On the subject of God, though, Old Samuels was eager and loquacious. “White Mens has the silliest ideas about the gods. It takes us Indians a day to stop laughin’ when we hear about it. First they say there’s only one god. If that’s true then the white god must fight with himself. Anybody with ears and eyes ‒” he’d always pause here for a tiny ironic smile ‒“knows about the god in the thundercloud whose voice speaks blackly to the quiet gods in the lake and the summer creeks. And the god of the gentle winds has no love for the god of the blizzard that tears the trees in half and buries the earth. Anybody knows there’s the good gods and the wicked gods, the guardian spirits and the demons. We must listen to the good gods to keep them on our side: they will help those who listen for them. Remember that, little one. But we must also help the gods. Sometimes the demons are too strong and the good gods go into hiding.

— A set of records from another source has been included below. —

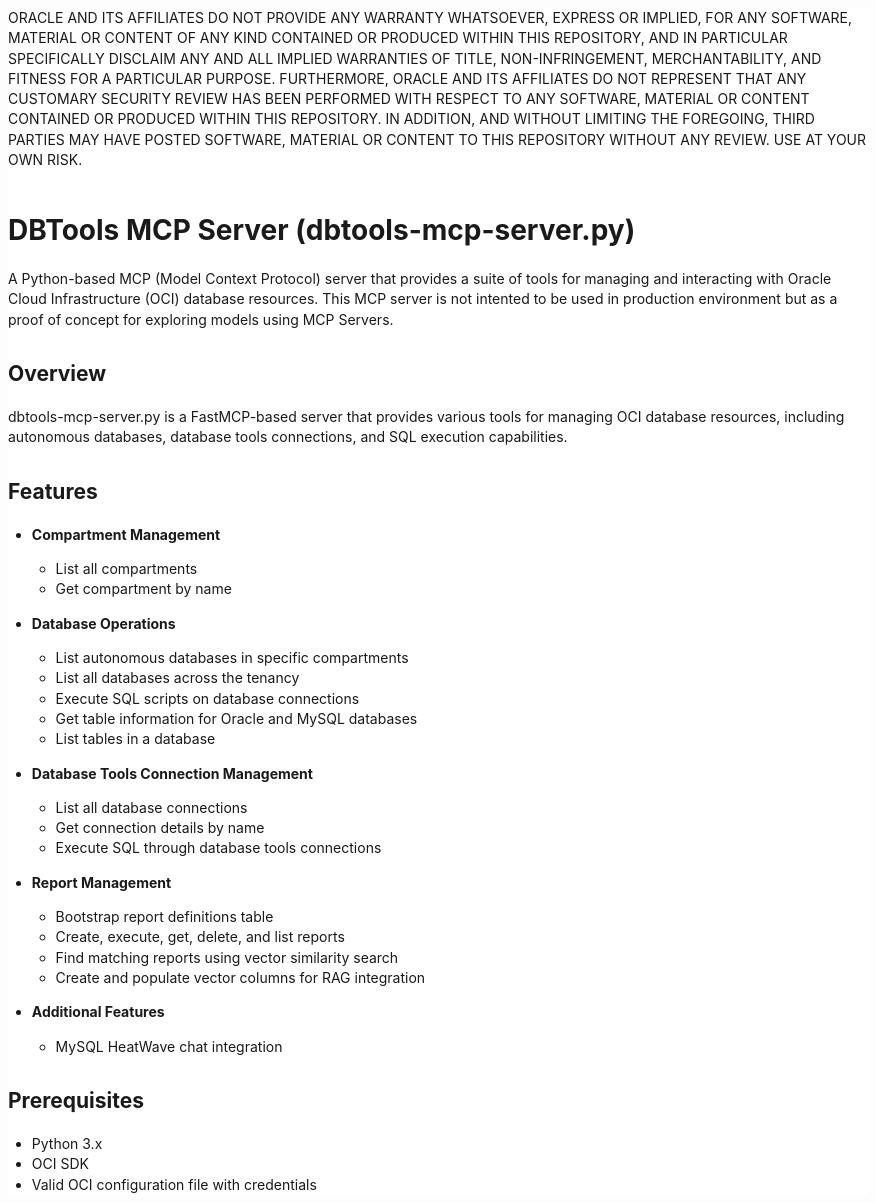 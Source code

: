 ORACLE AND ITS AFFILIATES DO NOT PROVIDE ANY WARRANTY WHATSOEVER, EXPRESS OR IMPLIED, FOR ANY SOFTWARE, MATERIAL OR CONTENT OF ANY KIND CONTAINED OR PRODUCED WITHIN THIS REPOSITORY, AND IN PARTICULAR SPECIFICALLY DISCLAIM ANY AND ALL IMPLIED WARRANTIES OF TITLE, NON-INFRINGEMENT, MERCHANTABILITY, AND FITNESS FOR A PARTICULAR PURPOSE.  FURTHERMORE, ORACLE AND ITS AFFILIATES DO NOT REPRESENT THAT ANY CUSTOMARY SECURITY REVIEW HAS BEEN PERFORMED WITH RESPECT TO ANY SOFTWARE, MATERIAL OR CONTENT CONTAINED OR PRODUCED WITHIN THIS REPOSITORY.  IN ADDITION, AND WITHOUT LIMITING THE FOREGOING, THIRD PARTIES MAY HAVE POSTED SOFTWARE, MATERIAL OR CONTENT TO THIS REPOSITORY WITHOUT ANY REVIEW. USE AT YOUR OWN RISK. 

# DBTools MCP Server (dbtools-mcp-server.py)

A Python-based MCP (Model Context Protocol) server that provides a suite of tools for managing and interacting with Oracle Cloud Infrastructure (OCI) database resources. This MCP server is not intented to be used in production environment but as a proof of concept for exploring models using MCP Servers.

## Overview

dbtools-mcp-server.py is a FastMCP-based server that provides various tools for managing OCI database resources, including autonomous databases, database tools connections, and SQL execution capabilities.

## Features

- **Compartment Management**
  - List all compartments
  - Get compartment by name

- **Database Operations**
  - List autonomous databases in specific compartments
  - List all databases across the tenancy
  - Execute SQL scripts on database connections
  - Get table information for Oracle and MySQL databases
  - List tables in a database

- **Database Tools Connection Management**
  - List all database connections
  - Get connection details by name
  - Execute SQL through database tools connections

- **Report Management**
  - Bootstrap report definitions table
  - Create, execute, get, delete, and list reports
  - Find matching reports using vector similarity search
  - Create and populate vector columns for RAG integration

- **Additional Features**
  - MySQL HeatWave chat integration

## Prerequisites

- Python 3.x
- OCI SDK
- Valid OCI configuration file with credentials

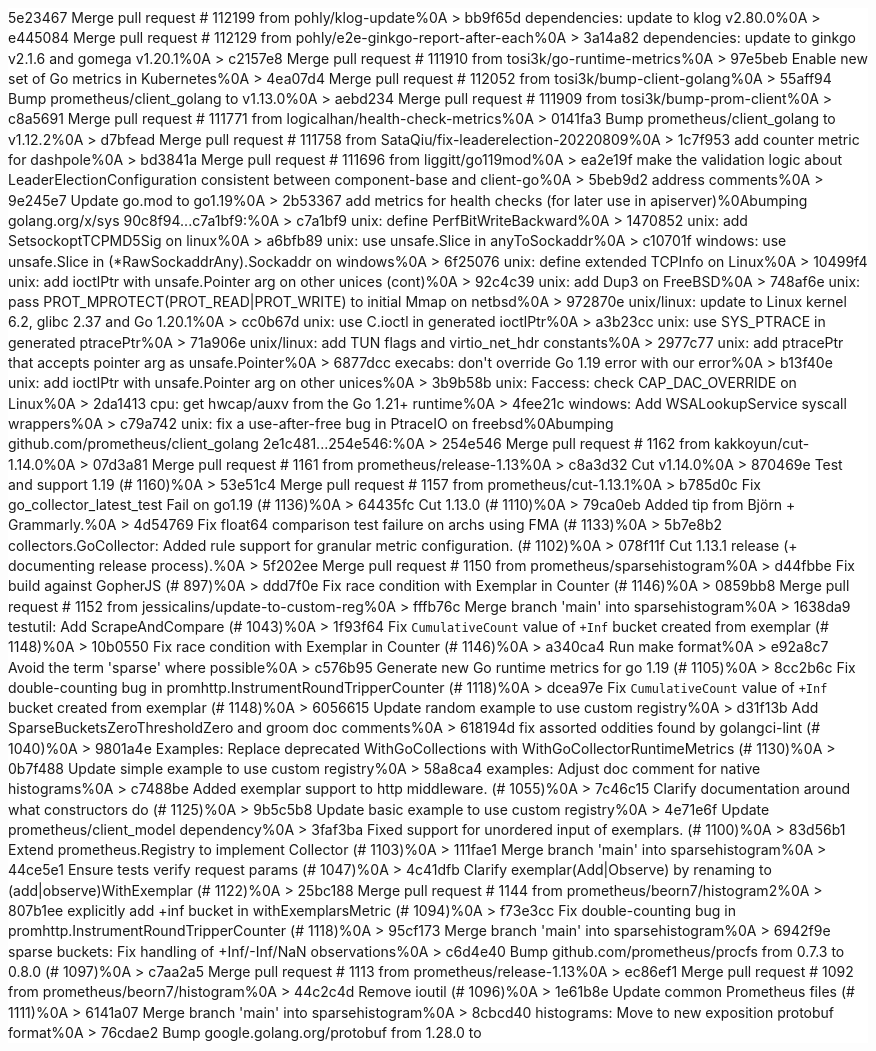 5e23467 Merge pull request # 112199 from pohly/klog-update%0A  > bb9f65d dependencies: update to klog v2.80.0%0A  > e445084 Merge pull request # 112129 from pohly/e2e-ginkgo-report-after-each%0A  > 3a14a82 dependencies: update to ginkgo v2.1.6 and gomega v1.20.1%0A  > c2157e8 Merge pull request # 111910 from tosi3k/go-runtime-metrics%0A  > 97e5beb Enable new set of Go metrics in Kubernetes%0A  > 4ea07d4 Merge pull request # 112052 from tosi3k/bump-client-golang%0A  > 55aff94 Bump prometheus/client_golang to v1.13.0%0A  > aebd234 Merge pull request # 111909 from tosi3k/bump-prom-client%0A  > c8a5691 Merge pull request # 111771 from logicalhan/health-check-metrics%0A  > 0141fa3 Bump prometheus/client_golang to v1.12.2%0A  > d7bfead Merge pull request # 111758 from SataQiu/fix-leaderelection-20220809%0A  > 1c7f953 add counter metric for dashpole%0A  > bd3841a Merge pull request # 111696 from liggitt/go119mod%0A  > ea2e19f make the validation logic about LeaderElectionConfiguration consistent between component-base and client-go%0A  > 5beb9d2 address comments%0A  > 9e245e7 Update go.mod to go1.19%0A  > 2b53367 add metrics for health checks (for later use in apiserver)%0Abumping golang.org/x/sys 90c8f94...c7a1bf9:%0A  > c7a1bf9 unix: define PerfBitWriteBackward%0A  > 1470852 unix: add SetsockoptTCPMD5Sig on linux%0A  > a6bfb89 unix: use unsafe.Slice in anyToSockaddr%0A  > c10701f windows: use unsafe.Slice in (*RawSockaddrAny).Sockaddr on windows%0A  > 6f25076 unix: define extended TCPInfo on Linux%0A  > 10499f4 unix: add ioctlPtr with unsafe.Pointer arg on other unices (cont)%0A  > 92c4c39 unix: add Dup3 on FreeBSD%0A  > 748af6e unix: pass PROT_MPROTECT(PROT_READ|PROT_WRITE) to initial Mmap on netbsd%0A  > 972870e unix/linux: update to Linux kernel 6.2, glibc 2.37 and Go 1.20.1%0A  > cc0b67d unix: use C.ioctl in generated ioctlPtr%0A  > a3b23cc unix: use SYS_PTRACE in generated ptracePtr%0A  > 71a906e unix/linux: add TUN flags and virtio_net_hdr constants%0A  > 2977c77 unix: add ptracePtr that accepts pointer arg as unsafe.Pointer%0A  > 6877dcc execabs: don't override Go 1.19 error with our error%0A  > b13f40e unix: add ioctlPtr with unsafe.Pointer arg on other unices%0A  > 3b9b58b unix: Faccess: check CAP_DAC_OVERRIDE on Linux%0A  > 2da1413 cpu: get hwcap/auxv from the Go 1.21+ runtime%0A  > 4fee21c windows: Add WSALookupService syscall wrappers%0A  > c79a742 unix: fix a use-after-free bug in PtraceIO on freebsd%0Abumping github.com/prometheus/client_golang 2e1c481...254e546:%0A  > 254e546 Merge pull request # 1162 from kakkoyun/cut-1.14.0%0A  > 07d3a81 Merge pull request # 1161 from prometheus/release-1.13%0A  > c8a3d32 Cut v1.14.0%0A  > 870469e Test and support 1.19 (# 1160)%0A  > 53e51c4 Merge pull request # 1157 from prometheus/cut-1.13.1%0A  > b785d0c Fix go_collector_latest_test Fail on go1.19 (# 1136)%0A  > 64435fc Cut 1.13.0 (# 1110)%0A  > 79ca0eb Added tip from Björn + Grammarly.%0A  > 4d54769 Fix float64 comparison test failure on archs using FMA (# 1133)%0A  > 5b7e8b2 collectors.GoCollector: Added rule support for granular metric configuration. (# 1102)%0A  > 078f11f Cut 1.13.1 release (+ documenting release process).%0A  > 5f202ee Merge pull request # 1150 from prometheus/sparsehistogram%0A  > d44fbbe Fix build against GopherJS (# 897)%0A  > ddd7f0e Fix race condition with Exemplar in Counter (# 1146)%0A  > 0859bb8 Merge pull request # 1152 from jessicalins/update-to-custom-reg%0A  > fffb76c Merge branch 'main' into sparsehistogram%0A  > 1638da9 testutil: Add ScrapeAndCompare (# 1043)%0A  > 1f93f64 Fix `CumulativeCount` value of `+Inf` bucket created from exemplar (# 1148)%0A  > 10b0550 Fix race condition with Exemplar in Counter (# 1146)%0A  > a340ca4 Run make format%0A  > e92a8c7 Avoid the term 'sparse' where possible%0A  > c576b95 Generate new Go runtime metrics for go 1.19 (# 1105)%0A  > 8cc2b6c Fix double-counting bug in promhttp.InstrumentRoundTripperCounter (# 1118)%0A  > dcea97e Fix `CumulativeCount` value of `+Inf` bucket created from exemplar (# 1148)%0A  > 6056615 Update random example to use custom registry%0A  > d31f13b Add SparseBucketsZeroThresholdZero and groom doc comments%0A  > 618194d fix assorted oddities found by golangci-lint (# 1040)%0A  > 9801a4e Examples: Replace deprecated WithGoCollections with WithGoCollectorRuntimeMetrics (# 1130)%0A  > 0b7f488 Update simple example to use custom registry%0A  > 58a8ca4 examples: Adjust doc comment for native histograms%0A  > c7488be Added exemplar support to http middleware. (# 1055)%0A  > 7c46c15 Clarify documentation around what constructors do (# 1125)%0A  > 9b5c5b8 Update basic example to use custom registry%0A  > 4e71e6f Update prometheus/client_model dependency%0A  > 3faf3ba Fixed support for unordered input of exemplars. (# 1100)%0A  > 83d56b1 Extend prometheus.Registry to implement Collector (# 1103)%0A  > 111fae1 Merge branch 'main' into sparsehistogram%0A  > 44ce5e1 Ensure tests verify request params (# 1047)%0A  > 4c41dfb Clarify exemplar(Add|Observe) by renaming to (add|observe)WithExemplar (# 1122)%0A  > 25bc188 Merge pull request # 1144 from prometheus/beorn7/histogram2%0A  > 807b1ee explicitly add +inf bucket in withExemplarsMetric (# 1094)%0A  > f73e3cc Fix double-counting bug in promhttp.InstrumentRoundTripperCounter (# 1118)%0A  > 95cf173 Merge branch 'main' into sparsehistogram%0A  > 6942f9e sparse buckets: Fix handling of +Inf/-Inf/NaN observations%0A  > c6d4e40 Bump github.com/prometheus/procfs from 0.7.3 to 0.8.0 (# 1097)%0A  > c7aa2a5 Merge pull request # 1113 from prometheus/release-1.13%0A  > ec86ef1 Merge pull request # 1092 from prometheus/beorn7/histogram%0A  > 44c2c4d Remove ioutil (# 1096)%0A  > 1e61b8e Update common Prometheus files (# 1111)%0A  > 6141a07 Merge branch 'main' into sparsehistogram%0A  > 8cbcd40 histograms: Move to new exposition protobuf format%0A  > 76cdae2 Bump google.golang.org/protobuf from 1.28.0 to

That is a sad time for the world.”
“What about heaven?” Lily asked, remembering Maman’s assurance that her mother dwelled there.
“Your Mama, who was the dearest White Womens in this world, is not in heaven, little one. That Millar, he tells me heaven is a pretty house with beads and ornaments on it, up over the moon and the stars. That is silliness. The good gods would not build their house up there; they live here in the green world and in the stars themselves. Your Mama’s body is under the earth, but the guardian gods have taken her spirit with them. Wherever they are, she will be also. If your eyes and ears are listening to the good gods, you will hear her voice among theirs. In that way she will always be near you.”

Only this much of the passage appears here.